Prof. Sam Falle. Image credit: Leeds University

The June meeting of the society saw a talk on supernovae by guest speaker Prof. Sam Falle, Professor of Fluid Dynamics at the School of Mathematics at Leeds University.

Society treasurer Mell Jeffery  FRAS writes:


Image taken by NASAs WISE telescope. SN 1572 is the red circular nebulae in the upper left. Image Credit: NASA/JPL-Caltech/UCLA

“Prof. Sam Falle started the evening by talking about historic supernovae and who observed and recorded them. Chinese astronomers made the first records of such events up until the Middle Ages when European records start, Tycho Brahe made the first European records (Tycho’s Supernova – SN 1572).

Observations prior to this had probably been made in Europe, but was cast aside due to religion as anything within the heavens was pure and only on Earth could things be subject to change and degrade!

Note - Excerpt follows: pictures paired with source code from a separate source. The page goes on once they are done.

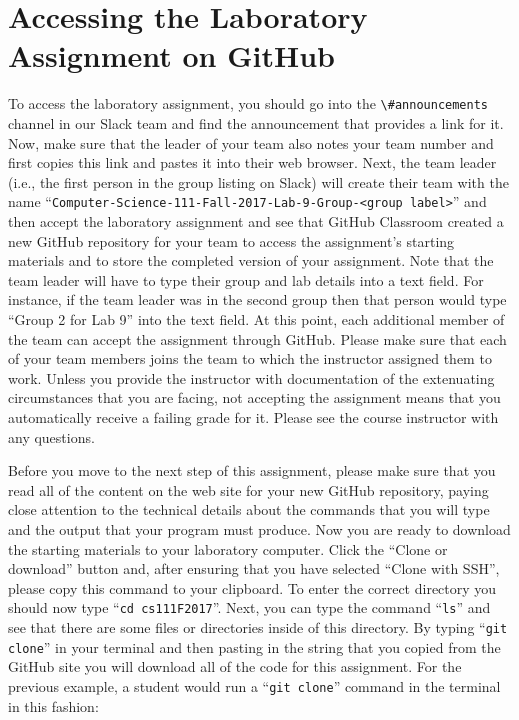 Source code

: \documentclass[11pt]{article}
\newcommand{\command}[1]{``\lstinline{#1}''}
\newcommand{\channel}[1]{\lstinline{#1}}
\begin{document}
\section*{Accessing the Laboratory Assignment on GitHub}

To access the laboratory assignment, you should go into the \channel{\#announcements} channel in our Slack team and find
the announcement that provides a link for it. Now, make sure that the leader of your team also notes your team number
and first copies this link and pastes it into their web browser. Next, the team leader (i.e., the first person in the
group listing on Slack) will create their team with the name \command{Computer-Science-111-Fall-2017-Lab-9-Group-<group
label>} and then accept the laboratory assignment and see that GitHub Classroom created a new GitHub repository for
your team to access the assignment's starting materials and to store the completed version of your assignment. Note that
the team leader will have to type their group and lab details into a text field. For instance, if the team leader was in
the second group then that person would type ``Group 2 for Lab 9'' into the text field. At this point, each additional
member of the team can accept the assignment through GitHub. Please make sure that each of your team members joins the
team to which the instructor assigned them to work. Unless you provide the instructor with documentation of the
extenuating circumstances that you are facing, not accepting the assignment means that you automatically receive a
failing grade for it. Please see the course instructor with any questions.

Before you move to the next step of this assignment, please make sure that you read all of the content on the web site
for your new GitHub repository, paying close attention to the technical details about the commands that you will type
and the output that your program must produce. Now you are ready to download the starting materials to your laboratory
computer. Click the ``Clone or download'' button and, after ensuring that you have selected ``Clone with SSH'', please
copy this command to your clipboard. To enter the correct directory you should now type \command{cd cs111F2017}. Next,
you can type the command \command{ls} and see that there are some files or directories inside of this directory. By
typing \command{git clone} in your terminal and then pasting in the string that you copied from the GitHub site you will
download all of the code for this assignment. For the previous example, a student would run a \command{git clone}
command in the terminal in this fashion:
\end{document}

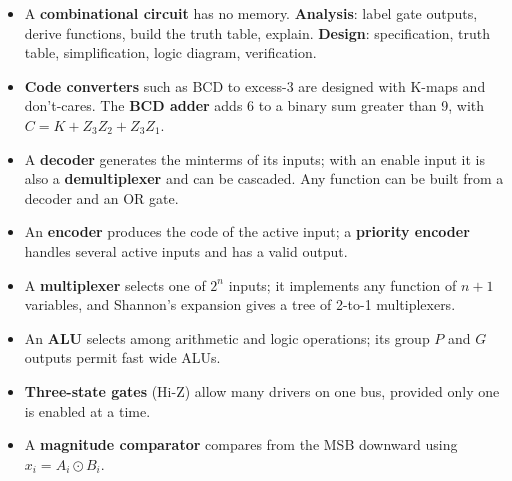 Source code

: 

\begin{chaptersummary}
\begin{itemize}
  \item A \textbf{combinational circuit} has no memory. \textbf{Analysis}: label gate outputs, derive functions, build the truth table, explain. \textbf{Design}: specification, truth table, simplification, logic diagram, verification.
  \item \textbf{Code converters} such as BCD to excess-3 are designed with K-maps and don't-cares. The \textbf{BCD adder} adds 6 to a binary sum greater than 9, with $C=K+Z_3Z_2+Z_3Z_1$.
  \item A \textbf{decoder} generates the minterms of its inputs; with an enable input it is also a \textbf{demultiplexer} and can be cascaded. Any function can be built from a decoder and an OR gate.
  \item An \textbf{encoder} produces the code of the active input; a \textbf{priority encoder} handles several active inputs and has a valid output.
  \item A \textbf{multiplexer} selects one of $2^n$ inputs; it implements any function of $n+1$ variables, and Shannon's expansion gives a tree of 2-to-1 multiplexers.
  \item An \textbf{ALU} selects among arithmetic and logic operations; its group $P$ and $G$ outputs permit fast wide ALUs.
  \item \textbf{Three-state gates} (Hi-Z) allow many drivers on one bus, provided only one is enabled at a time.
  \item A \textbf{magnitude comparator} compares from the MSB downward using $x_i=A_i\odot B_i$.
\end{itemize}
\end{chaptersummary}

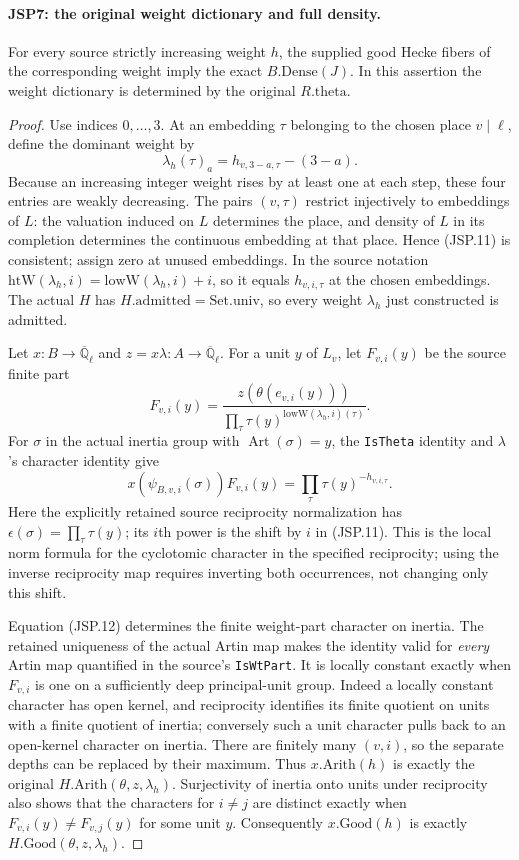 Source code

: \paragraph{JSP7: the original weight dictionary and full density.}
\label{claim:JSP7}
For every source strictly increasing weight $h$, the supplied
good Hecke fibers of the corresponding weight imply the exact
$B.\mathrm{Dense}(J)$. In this assertion the weight dictionary
is determined by the original $R.\mathrm{theta}$.
\begin{proof}
Use indices $0,\ldots,3$. At an embedding $\tau$ belonging to
the chosen place $v\mid\ell$, define the dominant weight by
\[
 \lambda_h(\tau)_a=h_{v,3-a,\tau}-(3-a).
 \tag{JSP.11}
\]
Because an increasing integer weight rises by at least one at
each step, these four entries are weakly decreasing.
The pairs $(v,\tau)$ restrict injectively to embeddings of
$L$: the valuation induced on $L$ determines the place, and
density of $L$ in its completion determines the continuous
embedding at that place. Hence (JSP.11) is consistent; assign
zero at unused embeddings. In the source notation
$\mathrm{htW}(\lambda_h,i)=\mathrm{lowW}(\lambda_h,i)+i$,
so it equals $h_{v,i,\tau}$ at the chosen embeddings.
The actual $H$ has $H.\mathrm{admitted}=\mathrm{Set.univ}$,
so every weight $\lambda_h$ just constructed is admitted.

Let $x:B\to\overline{\mathbb Q}_\ell$ and
$z=x\lambda:A\to\overline{\mathbb Q}_\ell$.
For a unit $y$ of $L_v$, let $F_{v,i}(y)$ be the source finite
part
\[
 F_{v,i}(y)=
 \frac{z(\theta(e_{v,i}(y)))}
      {\prod_\tau\tau(y)^{\mathrm{lowW}(\lambda_h,i)(\tau)}}.
\]
For $\sigma$ in the actual inertia group with
$\operatorname{Art}(\sigma)=y$, the \texttt{IsTheta}
identity and $\lambda$'s character identity give
\[
 x(\psi_{B,v,i}(\sigma))F_{v,i}(y)
                  =\prod_\tau\tau(y)^{-h_{v,i,\tau}}. \tag{JSP.12}
\]
Here the explicitly retained source reciprocity normalization has
$\epsilon(\sigma)=\prod_\tau\tau(y)$; its $i$th power
is the shift by $i$ in (JSP.11). This is the local norm formula
for the cyclotomic character in the specified reciprocity;
using the inverse reciprocity map requires inverting both
occurrences, not changing only this shift.

Equation (JSP.12) determines the finite weight-part character
on inertia. The retained uniqueness of the actual Artin map
makes the identity valid for \emph{every} Artin map quantified
in the source's \texttt{IsWtPart}. It is locally constant
exactly when $F_{v,i}$ is
one on a sufficiently deep principal-unit group. Indeed a
locally constant character has open kernel, and reciprocity
identifies its finite quotient on units with a finite quotient
of inertia; conversely such a unit character pulls back to
an open-kernel character on inertia. There are finitely many
$(v,i)$, so the separate depths can be replaced by their maximum.
Thus $x.\mathrm{Arith}(h)$ is exactly the original
$H.\mathrm{Arith}(\theta,z,\lambda_h)$.
Surjectivity of inertia onto units under reciprocity also shows
that the characters for $i\ne j$ are distinct exactly when
$F_{v,i}(y)\ne F_{v,j}(y)$ for some unit $y$.
Consequently $x.\mathrm{Good}(h)$ is exactly
$H.\mathrm{Good}(\theta,z,\lambda_h)$.


\end{proof}
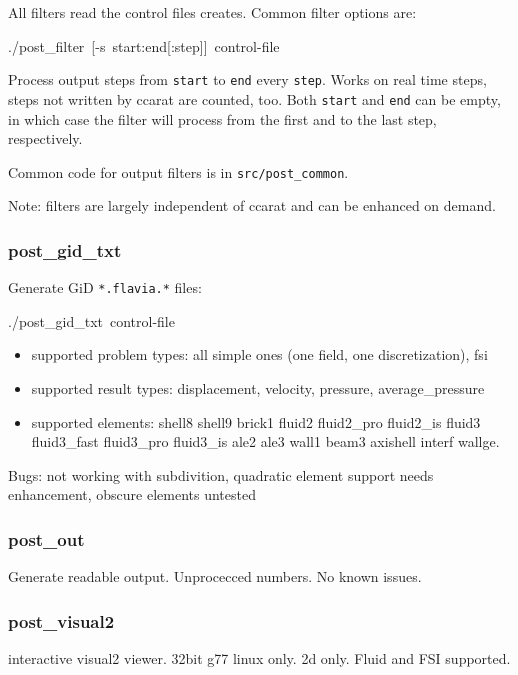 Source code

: All filters read the control files \ccarat{} creates. Common filter
options are:

\begin{lyxcode}
./post\_filter~{[}-s~start:end{[}:step]]~control-file
\end{lyxcode}
Process output steps from \texttt{start} to \texttt{end} every \texttt{step}.
Works on real time steps, steps not written by ccarat are counted,
too. Both \texttt{start} and \texttt{end} can be empty, in which case
the filter will process from the first and to the last step, respectively.

Common code for output filters is in \texttt{src/post\_common}.

Note: filters are largely independent of ccarat and can be enhanced
on demand.


\subsubsection{post\_gid\_txt}

Generate GiD \texttt{{*}.flavia.{*}} files:

\begin{lyxcode}
./post\_gid\_txt~control-file
\end{lyxcode}
\begin{itemize}
\item supported problem types: all simple ones (one field, one discretization),
fsi
\item supported result types: displacement, velocity, pressure, average\_pressure
\item supported elements: shell8 shell9 brick1 fluid2 fluid2\_pro fluid2\_is
fluid3 fluid3\_fast fluid3\_pro fluid3\_is ale2 ale3 wall1 beam3 axishell
interf wallge.
\end{itemize}
Bugs: not working with subdivition, quadratic element support needs
enhancement, obscure elements untested


\subsubsection{post\_out}

Generate readable output. Unprocecced numbers. No known issues.


\subsubsection{post\_visual2}

interactive visual2 viewer. 32bit g77 linux only. 2d only. Fluid and
FSI supported.


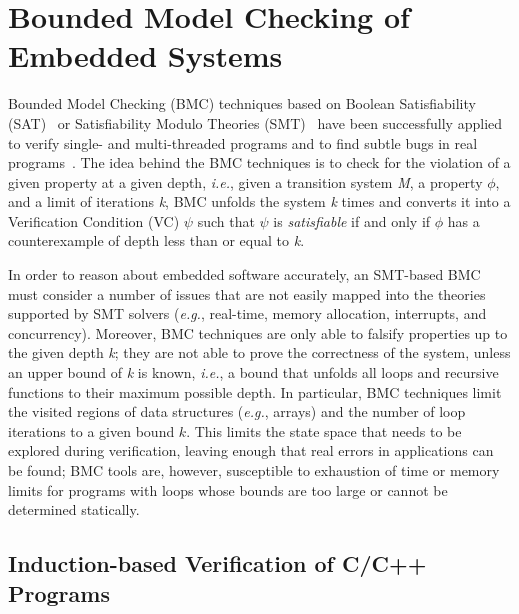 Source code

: \documentclass{acm_sen_article}
\begin{document}
\section{Bounded Model Checking of Embedded Systems}

Bounded Model Checking (BMC) techniques based on Boolean Satisfiability (SAT)~\cite{handbook09} or Satisfiability Modulo Theories (SMT)~\cite{BarrettSST09} have been successfully applied to verify single- and multi-threaded programs and to find subtle bugs in real programs~\cite{Clarke04,MerzFS12,CordeiroF11,Ivancic05,Cordeiro12}. The idea behind the BMC techniques is to check for the violation of a given property at a given depth, {\it i.e.}, given a transition system \textit{M}, a property $ \phi $, and a limit of iterations \textit{k}, BMC unfolds the system \textit{k} times and converts it into a Verification Condition (VC) $ \psi $ such that $\psi$ is \textit{satisfiable} if and only if $\phi$ has a counterexample of depth
less than or equal to \textit{k}.

In order to reason about embedded software accurately, an SMT-based BMC must consider a number of issues that are not easily mapped into the theories supported by SMT solvers ({\it e.g.}, real-time, memory allocation, interrupts, and concurrency). Moreover, BMC techniques are only able to falsify properties up to the given depth \textit{k}; they are not able to prove the correctness of the system, unless an upper bound of \textit{k} is known, {\it i.e.}, a bound that unfolds all loops and recursive functions to their maximum possible depth. In particular, BMC techniques limit the visited regions of data structures ({\it e.g.}, arrays) and the number of loop iterations to a given bound $k$. This limits the state space that needs to be explored during verification, leaving enough that real errors in applications \cite{Clarke04,MerzFS12,Ivancic05,Cordeiro12} can be found; BMC tools are, however, susceptible to exhaustion of time or memory limits for programs with loops whose bounds are too large or cannot be determined statically.  

\subsection{Induction-based Verification of C/C++ Programs}
\end{document}
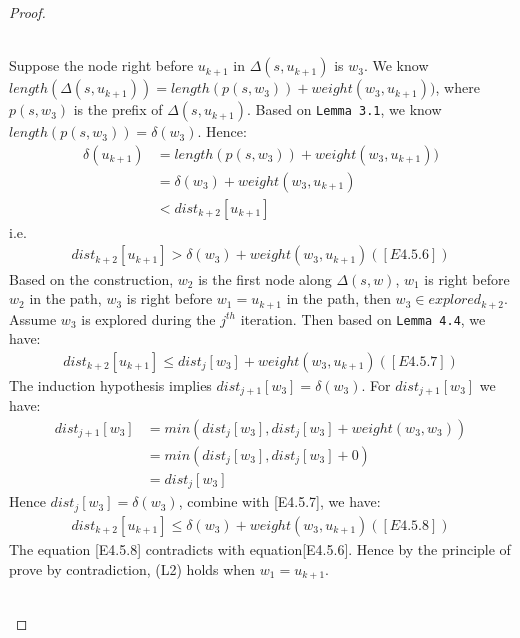 \begin{proof}
\begin{itemize}
\begin{enumerate}
  \\
  Suppose the node right before $u_{k+1}$ in $\Delta(s, u_{k+1})$ is $w_3$. We know $length(\Delta(s, u_{k+1})) = length(p(s, w_3)) + weight(w_3, u_{k+1}))$, where $p(s, w_3)$ is the prefix of $\Delta(s, u_{k+1})$. Based on \texttt{Lemma 3.1}, we know $length(p(s, w_3)) = \delta(w_3)$. Hence: 
  \begin{align*}
    \delta(u_{k+1}) &= length(p(s, w_3)) + weight(w_3, u_{k+1})) \\
                    &= \delta(w_3) + weight(w_3, u_{k+1}) \\
                    &< dist_{k+2}[u_{k+1}]
  \end{align*}
  i.e.
  \begin{align*}
    dist_{k+2}[u_{k+1}] > \delta(w_3) + weight(w_3, u_{k+1}) ([E4.5.6])
  \end{align*}
  Based on the construction, $w_2$ is the first node along $\Delta(s,w)$, $w_1$ is right before $w_2$ in the path, $w_3$ is right before $w_1 = u_{k+1}$ in the path, then $w_3 \in explored_{k+2}$. Assume $w_3$ is explored during the $j^{th}$ iteration. Then based on \texttt{Lemma 4.4}, we have: 
  \begin{align*}
    dist_{k+2}[u_{k+1}] \leq dist_j[w_3] + weight(w_3, u_{k+1}) ([E4.5.7])
  \end{align*}
  The induction hypothesis implies $dist_{j+1}[w_3] = \delta(w_3)$. For $dist_{j+1}[w_3]$ we have: 
  \begin{align*}
    dist_{j+1}[w_3] &= min(dist_j[w_3], dist_j[w_3] + weight(w_3, w_3)) \\
                   &= min(dist_j[w_3], dist_j[w_3] + 0) \\
                   &= dist_j[w_3]
  \end{align*}
  Hence $dist_j[w_3] = \delta(w_3)$, combine with [E4.5.7], we have: 
  \begin{align*}
    dist_{k+2}[u_{k+1}] \leq \delta(w_3) + weight(w_3, u_{k+1}) ([E4.5.8])
  \end{align*}
  The equation [E4.5.8] contradicts with equation[E4.5.6]. Hence by the principle of prove by contradiction, (L2) holds when $w_1 = u_{k+1}$. 
  \\\\


\end{enumerate}
\end{itemize}
\end{proof}
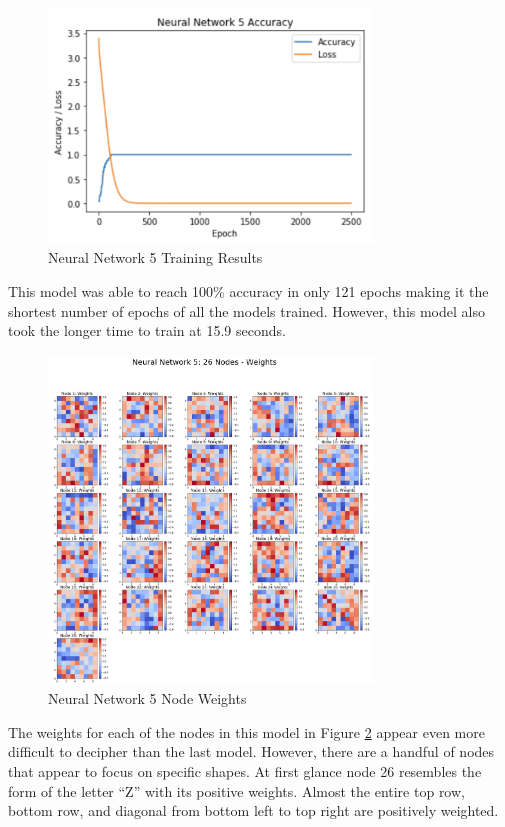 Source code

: \documentclass[5p,authoryear]{elsarticle}
\begin{document}
\begin{figure}[!htb] \centering
	\includegraphics[width=3.4in]{figures/nn5 plot.png}
	\caption[]{Neural Network 5 Training Results} 
	\label{test5c}
\end{figure}

This model was able to reach 100\% accuracy in only 121 epochs making it the shortest number of epochs of all the models trained. 
However, this model also took the longer time to train at 15.9 seconds.

\begin{figure}[!htb] \centering
	\includegraphics[width=3.4in]{figures/nn5_weights.png}
	\caption[]{Neural Network 5 Node Weights} 
	\label{test5d}
\end{figure}

The weights for each of the nodes in this model in Figure \ref{test5d} appear even more difficult to decipher than the last model. 
However, there are a handful of nodes that appear to focus on specific shapes. 
At first glance node 26 resembles the form of the letter “Z” with its positive weights. 
Almost the entire top row, bottom row, and diagonal from bottom left to top right are positively weighted. 
\end{document}
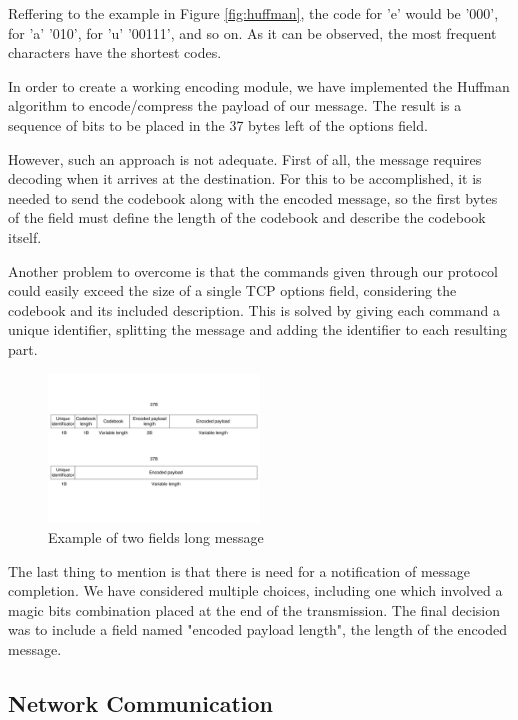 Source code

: Reffering to the example in Figure \ref{fig:huffman}, the code for 'e' would
be '000', for 'a' '010', for 'u' '00111', and so on. As it can be observed, the most
frequent characters have the shortest codes.

In order to create a working encoding module, we have implemented the Huffman
algorithm to encode/compress the payload of our message. The result is a
sequence of bits to be placed in the 37 bytes left of the options field.

However, such an approach is not adequate. First of all, the message requires decoding
when it arrives at the destination. For this to be accomplished, it is needed to
send the codebook along with the encoded message, so the first bytes of the
field must define the length of the codebook and describe the codebook itself.

Another problem to overcome is that the commands given through our protocol
could easily exceed the size of a single TCP options field, considering the
codebook and its included description. This is solved by giving each command
a unique identifier, splitting the message and adding the identifier to
each resulting part.

\begin{figure}
  \centering
  \includegraphics[width=0.5\textwidth]{img/encoded}
  \caption{Example of two fields long message}
  \label{fig:encoded}
\end{figure}

The last thing to mention is that there is need for a notification of message
completion. We have considered multiple choices, including
one which involved a magic bits combination placed at the end of the transmission.
The final decision was to include a field named "encoded payload length", the
length of the encoded message.

\subsection{Network Communication}
\label{sec:net-comm}

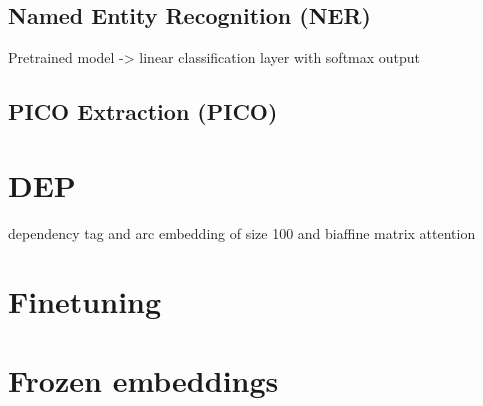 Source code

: \subsection{Named Entity Recognition (NER)}
Pretrained model -> linear classification layer with softmax output
\subsection{PICO Extraction (PICO)}

\section{DEP}
dependency  tag and arc embedding of size 100 and biaffine matrix attention 
\section{Finetuning}
\section{Frozen embeddings}

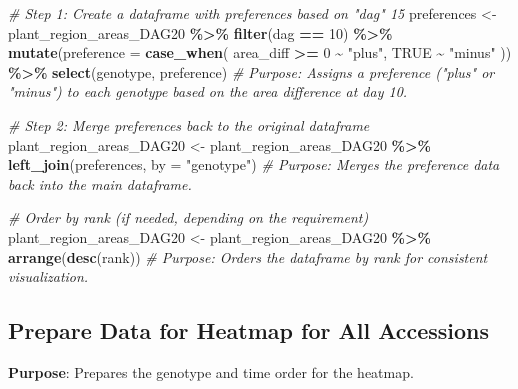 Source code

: \documentclass[
  11pt,
]{article}
\newenvironment{Shaded}{\begin{snugshade}}{\end{snugshade}}
\newcommand{\AttributeTok}[1]{\textcolor[rgb]{0.13,0.29,0.53}{#1}}
\newcommand{\CommentTok}[1]{\textcolor[rgb]{0.56,0.35,0.01}{\textit{#1}}}
\newcommand{\ConstantTok}[1]{\textcolor[rgb]{0.56,0.35,0.01}{#1}}
\newcommand{\DecValTok}[1]{\textcolor[rgb]{0.00,0.00,0.81}{#1}}
\newcommand{\FunctionTok}[1]{\textcolor[rgb]{0.13,0.29,0.53}{\textbf{#1}}}
\newcommand{\NormalTok}[1]{#1}
\newcommand{\OtherTok}[1]{\textcolor[rgb]{0.56,0.35,0.01}{#1}}
\newcommand{\SpecialCharTok}[1]{\textcolor[rgb]{0.81,0.36,0.00}{\textbf{#1}}}
\newcommand{\StringTok}[1]{\textcolor[rgb]{0.31,0.60,0.02}{#1}}
\begin{document}
\begin{Shaded}
\begin{Highlighting}[]
\CommentTok{\# Step 1: Create a dataframe with preferences based on "dag" 15}
\NormalTok{preferences }\OtherTok{\textless{}{-}}\NormalTok{ plant\_region\_areas\_DAG20 }\SpecialCharTok{\%\textgreater{}\%}
  \FunctionTok{filter}\NormalTok{(dag }\SpecialCharTok{==} \DecValTok{10}\NormalTok{) }\SpecialCharTok{\%\textgreater{}\%}
  \FunctionTok{mutate}\NormalTok{(}\AttributeTok{preference =} \FunctionTok{case\_when}\NormalTok{(}
\NormalTok{    area\_diff }\SpecialCharTok{\textgreater{}=} \DecValTok{0} \SpecialCharTok{\textasciitilde{}} \StringTok{"plus"}\NormalTok{,}
    \ConstantTok{TRUE} \SpecialCharTok{\textasciitilde{}} \StringTok{"minus"}
\NormalTok{  )) }\SpecialCharTok{\%\textgreater{}\%}
  \FunctionTok{select}\NormalTok{(genotype, preference)}
\CommentTok{\# Purpose: Assigns a preference ("plus" or "minus") to each genotype based on the area difference at day 10.}

\CommentTok{\# Step 2: Merge preferences back to the original dataframe}
\NormalTok{plant\_region\_areas\_DAG20 }\OtherTok{\textless{}{-}}\NormalTok{ plant\_region\_areas\_DAG20 }\SpecialCharTok{\%\textgreater{}\%}
  \FunctionTok{left\_join}\NormalTok{(preferences, }\AttributeTok{by =} \StringTok{"genotype"}\NormalTok{)}
\CommentTok{\# Purpose: Merges the preference data back into the main dataframe.}

\CommentTok{\# Order by rank (if needed, depending on the requirement)}
\NormalTok{plant\_region\_areas\_DAG20 }\OtherTok{\textless{}{-}}\NormalTok{ plant\_region\_areas\_DAG20 }\SpecialCharTok{\%\textgreater{}\%}
  \FunctionTok{arrange}\NormalTok{(}\FunctionTok{desc}\NormalTok{(rank))}
\CommentTok{\# Purpose: Orders the dataframe by rank for consistent visualization.}
\end{Highlighting}
\end{Shaded}

\subsection{Prepare Data for Heatmap for All
Accessions}\label{prepare-data-for-heatmap-for-all-accessions}

\textbf{Purpose}: Prepares the genotype and time order for the heatmap.

\begin{Shaded}
\end{Shaded}
\end{document}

He then went on to discuss the differing types (type I & II) and the differences between them, what changes occur for a star to go supernova, what happens during the event and afterwards – young, middle aged and old supernovae. References to the speed of the explosions were made in relation to ‘bombs’ of various types and their similarities!

It was a very interesting talk.”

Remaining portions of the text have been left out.